イラクの少数民族クルド人は9月25日の歴史的な住民投票で、圧倒的多数でイラクからの独立に賛成した。だが住民投票実施には、イラク政府だけでなく周辺国がそろって反発しており、14年以上戦争が続くイラクの安定に悪影響を及ぼしかねない。

今回の住民投票は、イラク北部のクルド自治区に居住する有権者が投票し、賛成票は92.73%に達した。自治政府で事実上の大統領を務めるマスード・バルザニ議長は独立賛成派の勝利を宣言し、クルド人が昔から居住するイラク北部と、イラン、シリア、トルコにまたがる地域に暮らすクルド人の自治権獲得を宣言した。だがイラクも他の3カ国も、クルド人の独立に激しく反発している。

「住民投票の結果は無効だ。憲法の枠内で対話を始めるべきだ。イラク政府は今回の結果に基づく交渉には一切応じない」と、イラクのハイダル・アバディ首相は9月27日に連邦議会で演説した。と、AFP通信は報じた。

「憲法に基づき、自治区のクルド人すべてにイラクの法律を適用する」

空港もパイプライン使わせない

アバディは住民投票について、民族差別主義で排外的な愛国主義だと批判。ロイター通信によれば、イラク政府は自治政府に対し、クルド人自治区内にある国際空港の管轄権限を引き渡すよう要求。3日以内に応じなければ国際線の発着をすべて中止すると警告した。イランとレバノン、トルコの航空会社も、自治区の中心都市アルビルと第2の都市スレイマニアの2つの空港を発着するフライトの運航を中止した。

アラブ人が多数派を占める周辺国は、分離独立を目指すクルド人に対する封鎖を強めるようアバディに迫るなか、イラク政府と自治政府の対立が大規模な武力衝突に発展する不安が高まっている。イラク連邦議会は27日、自治政府との係争地であるイラク有数の油田地帯キルクーク州などに軍を派遣し、住民投票に関与した公務員を全員解雇するようアバディに求めた。

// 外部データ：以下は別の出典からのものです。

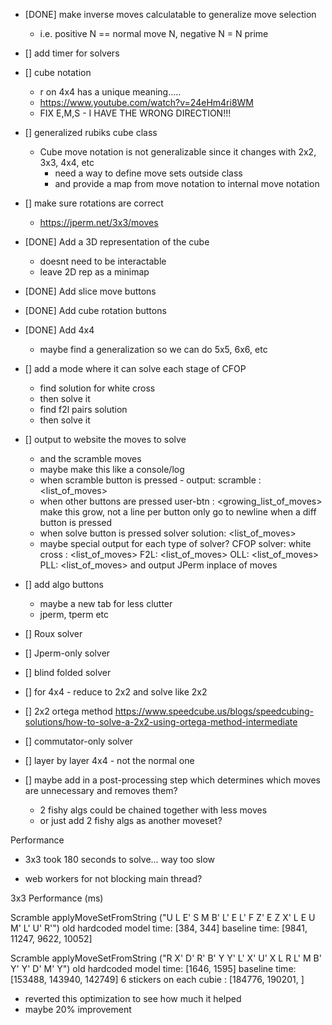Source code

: 

- [DONE] make inverse moves calculatable to generalize move selection
    - i.e. positive N == normal move N, negative N = N prime

- [] add timer for solvers


- [] cube notation
    - r on 4x4 has a unique meaning.....
    - https://www.youtube.com/watch?v=24eHm4ri8WM
    - FIX E,M,S - I HAVE THE WRONG DIRECTION!!!


- [] generalized rubiks cube class
    - Cube move notation is not generalizable since it changes with 2x2, 3x3, 4x4, etc
        - need a way to define move sets outside class
        - and provide a map from move notation to internal move notation

- [] make sure rotations are correct
    - https://jperm.net/3x3/moves

- [DONE] Add a 3D representation of the cube
    - doesnt need to be interactable
    - leave 2D rep as a minimap
- [DONE] Add slice move buttons
- [DONE] Add cube rotation buttons

- [DONE] Add 4x4
     - maybe find a generalization so we can do 5x5, 6x6, etc

- [] add a mode where it can solve each stage of CFOP 
    - find solution for white cross
    - then solve it
    - find f2l pairs solution
    - then solve it

- [] output to website the moves to solve
    - and the scramble moves
    - maybe make this like a console/log
    - when scramble button is pressed - output:
        scramble : <list_of_moves>
    - when other buttons are pressed
        user-btn : <growing_list_of_moves> 
        make this grow, not a line per button
        only go to newline when a diff button is pressed
    - when solve button is pressed
        solver solution: <list_of_moves>
    - maybe special output for each type of solver?
        CFOP solver:
            white cross : <list_of_moves>
            F2L: <list_of_moves>
            OLL: <list_of_moves>
            PLL: <list_of_moves>
            and output JPerm inplace of moves

- [] add algo buttons
    - maybe a new tab for less clutter
    - jperm, tperm etc

- [] Roux solver
- [] Jperm-only solver
- [] blind folded solver
- [] for 4x4 - reduce to 2x2 and solve like 2x2
- [] 2x2 ortega method https://www.speedcube.us/blogs/speedcubing-solutions/how-to-solve-a-2x2-using-ortega-method-intermediate
- [] commutator-only solver
- [] layer by layer 4x4 - not the normal one

- [] maybe add in a post-processing step which determines which moves are unnecessary and removes them?
    - 2 fishy algs could be chained together with less moves
    - or just add 2 fishy algs as another moveset?


Performance
- 3x3 took 180 seconds to solve... way too slow

- web workers for not blocking main thread?



3x3 Performance (ms)

Scramble applyMoveSetFromString ("U L E' S M B' L' E L' F Z' E Z X' L E U M' L' U' R'")
old hardcoded model time: [384, 344]
baseline time: [9841, 11247, 9622, 10052]

Scramble applyMoveSetFromString ("R X' D' R' B' Y Y' L' X' U' X L R L' M B' Y' Y' D' M' Y")
old hardcoded model time: [1646, 1595]
baseline time: [153488, 143940, 142749]
6 stickers on each cubie : [184776, 190201, ]
- reverted this optimization to see how much it helped
- maybe 20% improvement








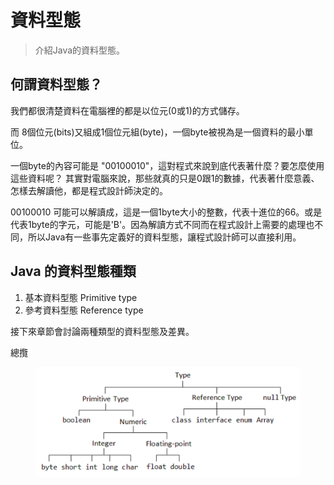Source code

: # 資料型態

> 介紹Java的資料型態。

## 何謂資料型態？

我們都很清楚資料在電腦裡的都是以位元(0或1)的方式儲存。

而 8個位元(bits)又組成1個位元組(byte)，一個byte被視為是一個資料的最小單位。

一個byte的內容可能是 "00100010"，這對程式來說到底代表著什麼？要怎麼使用這些資料呢？ 其實對電腦來說，那些就真的只是0跟1的數據，代表著什麼意義、怎樣去解讀他，都是程式設計師決定的。

00100010 可能可以解讀成，這是一個1byte大小的整數，代表十進位的66。或是代表1byte的字元，可能是'B'。因為解讀方式不同而在程式設計上需要的處理也不同，所以Java有一些事先定義好的資料型態，讓程式設計師可以直接利用。

## Java 的資料型態種類

1. 基本資料型態 Primitive type
2. 參考資料型態 Reference type

接下來章節會討論兩種類型的資料型態及差異。

總攬

<figure><img src="../../.gitbook/assets/image (4).png" alt=""><figcaption></figcaption></figure>

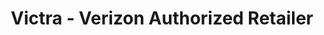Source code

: ---
title: "Victra - Verizon Authorized Retailer"
url: /taylorsville/victra-verizon-authorized-retailer/
shop: mobile phone
---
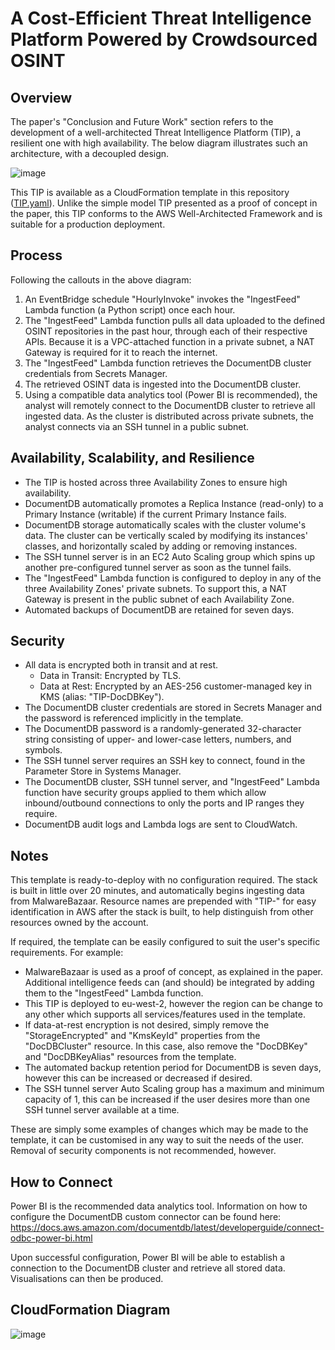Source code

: # A Cost-Efficient Threat Intelligence Platform Powered by Crowdsourced OSINT
## Overview
The paper's "Conclusion and Future Work" section refers to the development of a well-architected Threat Intelligence Platform (TIP), a resilient one with high availability. The below diagram illustrates such an architecture, with a decoupled design.

![image](https://github.com/AlphaKiloDelta/A-Cost-Efficient-Threat-Intelligence-Platform-Powered-by-Crowdsourced-OSINT/assets/68220964/4e479341-8d33-46e7-8014-0ccf0d47c047)

This TIP is available as a CloudFormation template in this repository ([TIP.yaml](https://github.com/AlphaKiloDelta/A-Cost-Efficient-Threat-Intelligence-Platform-Powered-by-Crowdsourced-OSINT/blob/main/TIP.yaml)). Unlike the simple model TIP presented as a proof of concept in the paper, this TIP conforms to the AWS Well-Architected Framework and is suitable for a production deployment.

## Process
Following the callouts in the above diagram:
1) An EventBridge schedule "HourlyInvoke" invokes the "IngestFeed" Lambda function (a Python script) once each hour.
2) The "IngestFeed" Lambda function pulls all data uploaded to the defined OSINT repositories in the past hour, through each of their respective APIs. Because it is a VPC-attached function in a private subnet, a NAT Gateway is required for it to reach the internet.
3) The "IngestFeed" Lambda function retrieves the DocumentDB cluster credentials from Secrets Manager.
4) The retrieved OSINT data is ingested into the DocumentDB cluster.
5) Using a compatible data analytics tool (Power BI is recommended), the analyst will remotely connect to the DocumentDB cluster to retrieve all ingested data. As the cluster is distributed across private subnets, the analyst connects via an SSH tunnel in a public subnet.

## Availability, Scalability, and Resilience
- The TIP is hosted across three Availability Zones to ensure high availability.
- DocumentDB automatically promotes a Replica Instance (read-only) to a Primary Instance (writable) if the current Primary Instance fails.
- DocumentDB storage automatically scales with the cluster volume's data. The cluster can be vertically scaled by modifying its instances' classes, and horizontally scaled by adding or removing instances.
- The SSH tunnel server is in an EC2 Auto Scaling group which spins up another pre-configured tunnel server as soon as the tunnel fails.
- The "IngestFeed" Lambda function is configured to deploy in any of the three Availability Zones' private subnets. To support this, a NAT Gateway is present in the public subnet of each Availability Zone.
- Automated backups of DocumentDB are retained for seven days.

## Security
- All data is encrypted both in transit and at rest.
  - Data in Transit: Encrypted by TLS.
  - Data at Rest: Encrypted by an AES-256 customer-managed key in KMS (alias: "TIP-DocDBKey").
- The DocumentDB cluster credentials are stored in Secrets Manager and the password is referenced implicitly in the template.
- The DocumentDB password is a randomly-generated 32-character string consisting of upper- and lower-case letters, numbers, and symbols.
- The SSH tunnel server requires an SSH key to connect, found in the Parameter Store in Systems Manager.
- The DocumentDB cluster, SSH tunnel server, and "IngestFeed" Lambda function have security groups applied to them which allow inbound/outbound connections to only the ports and IP ranges they require.
- DocumentDB audit logs and Lambda logs are sent to CloudWatch.

## Notes
This template is ready-to-deploy with no configuration required. The stack is built in little over 20 minutes, and automatically begins ingesting data from MalwareBazaar. Resource names are prepended with "TIP-" for easy identification in AWS after the stack is built, to help distinguish from other resources owned by the account.

If required, the template can be easily configured to suit the user's specific requirements. For example:
- MalwareBazaar is used as a proof of concept, as explained in the paper. Additional intelligence feeds can (and should) be integrated by adding them to the "IngestFeed" Lambda function.
- This TIP is deployed to eu-west-2, however the region can be change to any other which supports all services/features used in the template.
- If data-at-rest encryption is not desired, simply remove the "StorageEncrypted" and "KmsKeyId" properties from the "DocDBCluster" resource. In this case, also remove the "DocDBKey" and "DocDBKeyAlias" resources from the template.
- The automated backup retention period for DocumentDB is seven days, however this can be increased or decreased if desired.
- The SSH tunnel server Auto Scaling group has a maximum and minimum capacity of 1, this can be increased if the user desires more than one SSH tunnel server available at a time.

These are simply some examples of changes which may be made to the template, it can be customised in any way to suit the needs of the user. Removal of security components is not recommended, however.

## How to Connect
Power BI is the recommended data analytics tool. Information on how to configure the DocumentDB custom connector can be found here: https://docs.aws.amazon.com/documentdb/latest/developerguide/connect-odbc-power-bi.html

Upon successful configuration, Power BI will be able to establish a connection to the DocumentDB cluster and retrieve all stored data. Visualisations can then be produced.

## CloudFormation Diagram

![image](https://github.com/AlphaKiloDelta/A-Cost-Efficient-Threat-Intelligence-Platform-Powered-by-Crowdsourced-OSINT/assets/68220964/d252f869-c79a-4f46-be29-ec6b3166fa48)
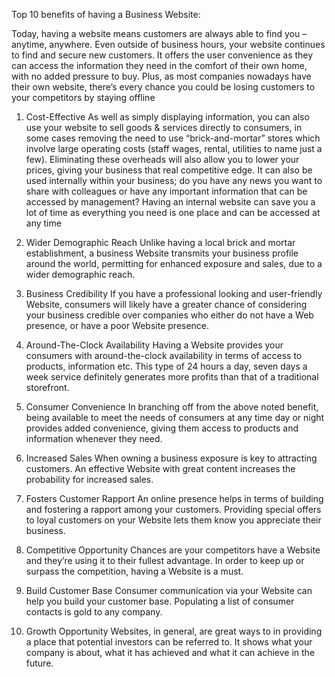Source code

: Top 10 benefits of having a Business Website:

Today, having a website means customers are always able to find you – anytime, anywhere. Even outside of business hours, your website continues to find and secure new customers. It offers the user convenience as they can access the information they need in the comfort of their own home, with no added pressure to buy. Plus, as most companies nowadays have their own website, there’s every chance you could be losing customers to your competitors by staying offline


1. Cost-Effective
As well as simply displaying information, you can also use your website to sell goods & services directly to consumers, in some cases removing the need to use “brick-and-mortar” stores which involve large operating costs (staff wages, rental, utilities to name just a few). Eliminating these overheads will also allow you to lower your prices, giving your business that real competitive edge. It can also be used internally within your business; do you have any news you want to share with colleagues or have any important information that can be accessed by management? Having an internal website can save you a lot of time as everything you need is one place and can be accessed at any time

2. Wider Demographic Reach
Unlike having a local brick and mortar establishment, a business Website transmits your business profile around the world, permitting for enhanced exposure and sales, due to a wider demographic reach.
3. Business Credibility
If you have a professional looking and user-friendly Website, consumers will likely have a greater chance of considering your business credible over companies who either do not have a Web presence, or have a poor Website presence.
4. Around-The-Clock Availability
Having a Website provides your consumers with around-the-clock availability in terms of access to products, information etc. This type of 24 hours a day, seven days a week service definitely generates more profits than that of a traditional storefront.
5. Consumer Convenience
In branching off from the above noted benefit, being available to meet the needs of consumers at any time day or night provides added convenience, giving them access to products and information whenever they need.
6. Increased Sales
When owning a business exposure is key to attracting customers. An effective Website with great content increases the probability for increased sales.
7. Fosters Customer Rapport
An online presence helps in terms of building and fostering a rapport among your customers. Providing special offers to loyal customers on your Website lets them know you appreciate their business.
8. Competitive Opportunity
Chances are your competitors have a Website and they’re using it to their fullest advantage. In order to keep up or surpass the competition, having a Website is a must.
9. Build Customer Base
Consumer communication via your Website can help you build your customer base. Populating a list of consumer contacts is gold to any company.
10. Growth Opportunity
Websites, in general, are great ways to in providing a place that potential investors can be referred to. It shows what your company is about, what it has achieved and what it can achieve in the future.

キルクーク州で自治政府以外に影響力を持つのが、イランとイラクが支援するイスラム教シーア派民兵組織「人民動員隊」だ。キルクーク州を含むイラク各都市を一時支配下に置いたISIS(自称イスラム国)に対抗するため、クルド人主体の治安部隊やイラク軍と共にISIS掃討作戦に参加した。だが人民動員隊はクルド人の独立に反対だ。

トルコとイランはこれまで、分離独立を求めるクルド人武装勢力によるテロ攻撃に苦しんできたが、とくにトルコは深刻だ。従ってトルコ政府は、トルコ国外のクルド人独立の動きにも真っ先に反対してきた。トルコのレジェップ・タイップ・エルドアン大統領は今回の住民投票を受けて、自治政府にとって原油輸出の大動脈である石油パイプラインを遮断すると脅し、クルド人が多数派を占めるイラク北部への軍事侵攻も辞さないと警告した。実際にトルコ軍は昨年も、クルド人勢力を掃討するためシリア北部に侵攻している。